Task to carry out » Should a line below contain the word "begin", report it.

Supplied data »
###

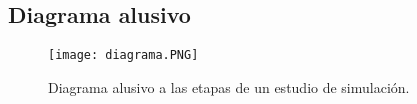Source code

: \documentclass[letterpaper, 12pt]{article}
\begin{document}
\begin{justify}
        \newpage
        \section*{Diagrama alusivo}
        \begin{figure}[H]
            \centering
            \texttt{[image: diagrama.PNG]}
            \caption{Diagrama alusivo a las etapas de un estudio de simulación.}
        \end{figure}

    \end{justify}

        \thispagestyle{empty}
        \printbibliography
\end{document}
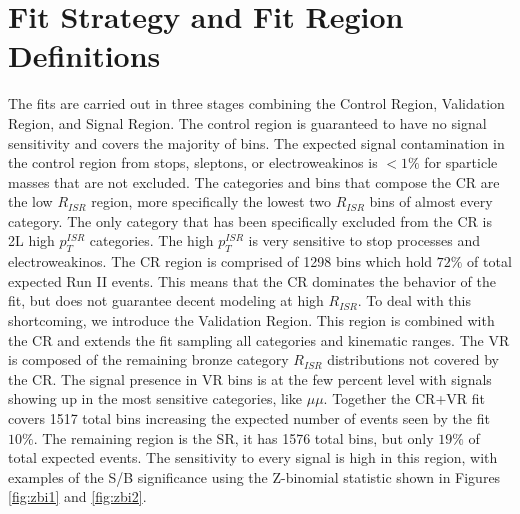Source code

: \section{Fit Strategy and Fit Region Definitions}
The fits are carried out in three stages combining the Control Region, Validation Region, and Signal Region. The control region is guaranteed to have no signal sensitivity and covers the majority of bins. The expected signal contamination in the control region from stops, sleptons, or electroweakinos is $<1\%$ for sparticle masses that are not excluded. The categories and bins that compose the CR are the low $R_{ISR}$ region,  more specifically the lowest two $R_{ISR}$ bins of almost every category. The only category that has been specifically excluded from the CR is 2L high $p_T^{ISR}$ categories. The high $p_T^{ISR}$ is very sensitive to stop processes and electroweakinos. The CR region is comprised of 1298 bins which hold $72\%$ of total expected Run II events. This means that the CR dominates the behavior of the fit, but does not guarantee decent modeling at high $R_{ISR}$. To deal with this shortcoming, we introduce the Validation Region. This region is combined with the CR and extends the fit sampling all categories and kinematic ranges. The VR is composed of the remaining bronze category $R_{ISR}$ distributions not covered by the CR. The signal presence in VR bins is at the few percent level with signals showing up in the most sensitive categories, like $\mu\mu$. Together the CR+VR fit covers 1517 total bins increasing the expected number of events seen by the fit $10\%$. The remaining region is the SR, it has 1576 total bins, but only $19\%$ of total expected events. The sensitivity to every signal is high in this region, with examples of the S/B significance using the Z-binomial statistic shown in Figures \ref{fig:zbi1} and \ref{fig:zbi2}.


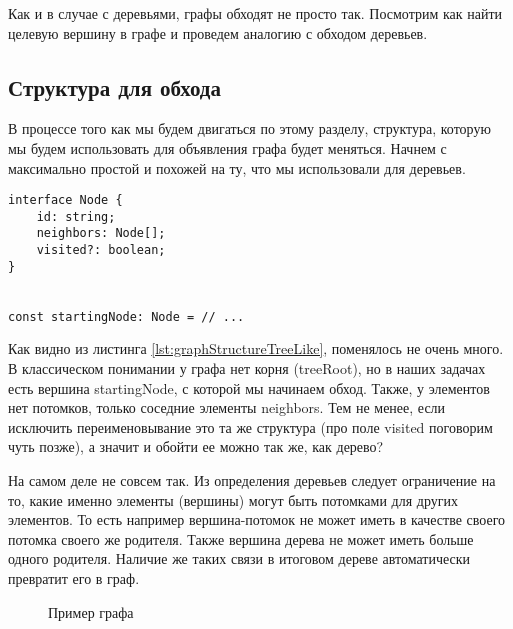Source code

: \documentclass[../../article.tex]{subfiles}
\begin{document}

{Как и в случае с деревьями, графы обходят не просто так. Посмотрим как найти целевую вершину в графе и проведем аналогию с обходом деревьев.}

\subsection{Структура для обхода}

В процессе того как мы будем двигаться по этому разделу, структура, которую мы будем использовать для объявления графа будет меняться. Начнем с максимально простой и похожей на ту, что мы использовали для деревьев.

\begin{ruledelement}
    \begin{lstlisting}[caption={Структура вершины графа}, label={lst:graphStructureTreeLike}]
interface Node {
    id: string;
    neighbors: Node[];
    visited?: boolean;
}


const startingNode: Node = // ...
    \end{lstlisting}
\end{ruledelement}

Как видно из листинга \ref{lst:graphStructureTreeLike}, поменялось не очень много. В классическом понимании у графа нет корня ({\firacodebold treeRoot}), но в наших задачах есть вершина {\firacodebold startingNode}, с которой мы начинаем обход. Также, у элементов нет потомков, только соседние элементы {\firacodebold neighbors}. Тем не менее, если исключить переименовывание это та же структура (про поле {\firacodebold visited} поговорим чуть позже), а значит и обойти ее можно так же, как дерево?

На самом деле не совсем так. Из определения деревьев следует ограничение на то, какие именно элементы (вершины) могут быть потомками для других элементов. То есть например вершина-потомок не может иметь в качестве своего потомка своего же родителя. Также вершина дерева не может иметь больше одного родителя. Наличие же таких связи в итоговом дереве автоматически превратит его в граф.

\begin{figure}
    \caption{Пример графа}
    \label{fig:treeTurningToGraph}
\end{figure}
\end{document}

###

Solution to the problem »
\begin{document}
\begin{justify}
        \begin{figure}[H]
\begin{document}
\begin{ruledelement}
    \begin{lstlisting}[caption={Структура вершины графа}, label={lst:graphStructureTreeLike}]
\begin{figure}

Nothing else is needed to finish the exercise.